What they do is they just say, okay, beneficiary. So the
trust fund that's been set up would end up paying the taxes,
which means basically it ends up coming out of education in the
end.
Pete Tescione: Is there any legislation or anything
in the Constitution that exempts those state trust lands from
taxations?
Steve: Oh, yeah, they are exempt right now from
taxation, yes. So if you were to, and yeah I guess, I suppose
theoretically, thinking outside the box as Larry puts it, you
know, if we passed, if we put on the ballot a constitutional
amendment saying state trust lands should be subject to taxation,
what would happen is that the legislature would say we'd take
those funds out of the trust for education.

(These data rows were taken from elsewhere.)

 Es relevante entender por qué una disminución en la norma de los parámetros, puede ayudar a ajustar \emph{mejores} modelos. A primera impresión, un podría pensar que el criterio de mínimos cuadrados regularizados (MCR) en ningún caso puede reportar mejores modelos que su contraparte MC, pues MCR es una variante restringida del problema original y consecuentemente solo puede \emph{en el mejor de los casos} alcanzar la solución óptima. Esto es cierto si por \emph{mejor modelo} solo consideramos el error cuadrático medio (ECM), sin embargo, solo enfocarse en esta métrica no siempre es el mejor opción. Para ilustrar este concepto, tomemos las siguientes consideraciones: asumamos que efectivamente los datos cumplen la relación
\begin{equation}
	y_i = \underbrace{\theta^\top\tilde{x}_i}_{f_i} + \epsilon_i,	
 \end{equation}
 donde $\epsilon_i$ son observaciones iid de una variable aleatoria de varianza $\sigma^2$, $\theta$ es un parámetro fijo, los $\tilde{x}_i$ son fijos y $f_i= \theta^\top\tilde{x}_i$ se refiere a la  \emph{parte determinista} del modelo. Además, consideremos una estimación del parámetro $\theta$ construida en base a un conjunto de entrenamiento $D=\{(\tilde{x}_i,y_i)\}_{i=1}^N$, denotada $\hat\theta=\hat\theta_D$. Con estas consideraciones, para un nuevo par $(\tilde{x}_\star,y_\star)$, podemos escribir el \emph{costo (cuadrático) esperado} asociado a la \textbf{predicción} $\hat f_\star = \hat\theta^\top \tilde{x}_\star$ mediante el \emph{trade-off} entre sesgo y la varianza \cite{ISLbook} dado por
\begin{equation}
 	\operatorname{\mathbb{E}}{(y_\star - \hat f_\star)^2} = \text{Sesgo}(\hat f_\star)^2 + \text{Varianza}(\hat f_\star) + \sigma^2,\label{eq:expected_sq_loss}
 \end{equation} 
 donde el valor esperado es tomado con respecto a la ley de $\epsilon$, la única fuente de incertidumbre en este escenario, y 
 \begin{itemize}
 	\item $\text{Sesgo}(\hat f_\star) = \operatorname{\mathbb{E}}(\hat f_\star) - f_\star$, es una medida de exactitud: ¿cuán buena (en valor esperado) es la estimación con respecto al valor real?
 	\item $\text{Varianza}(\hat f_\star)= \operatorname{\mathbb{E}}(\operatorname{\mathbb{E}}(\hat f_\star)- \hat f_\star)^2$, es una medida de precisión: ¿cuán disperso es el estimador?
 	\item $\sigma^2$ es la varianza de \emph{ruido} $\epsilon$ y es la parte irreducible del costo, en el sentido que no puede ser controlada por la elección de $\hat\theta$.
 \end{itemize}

Frank: For everybody's benefit, the concept of the
question is not so far fetched. I mean, we have many examples
of one government, let's say the federal or state, paying another
level of government, usually local government, some amounts in
lieu of taxes that would otherwise have been paid. You
know, the typical example is where lands are taken over for like
a military base or something--CAP, other examples like that where
it can have a dramatic impact, usually on the public school tax
base. And so recognizing the inequity of that, all of us
taxpayers in the state imposing an inordinate burden on those
of a small school district, for example, they have legislated
some mechanism to achieve a compensation.
Review of New Stakeholder Agreements/Resolutions
This issue was deferred.
Discussion of Key Decisions and Schedule for their consideration
This issue was deferred.
Sherry Barrett announced that there would be hearings on the
pygmy owl critical habitat. Thursday, January 23rd at the Leo
Rich Theater. Question and Answers from 4:30 to 5:30
followed by a brief presentation by Scott Richardson on the owl
and the critical habitat and by the economists. 6:30 to
9 is the hearing where no questions, only testimony.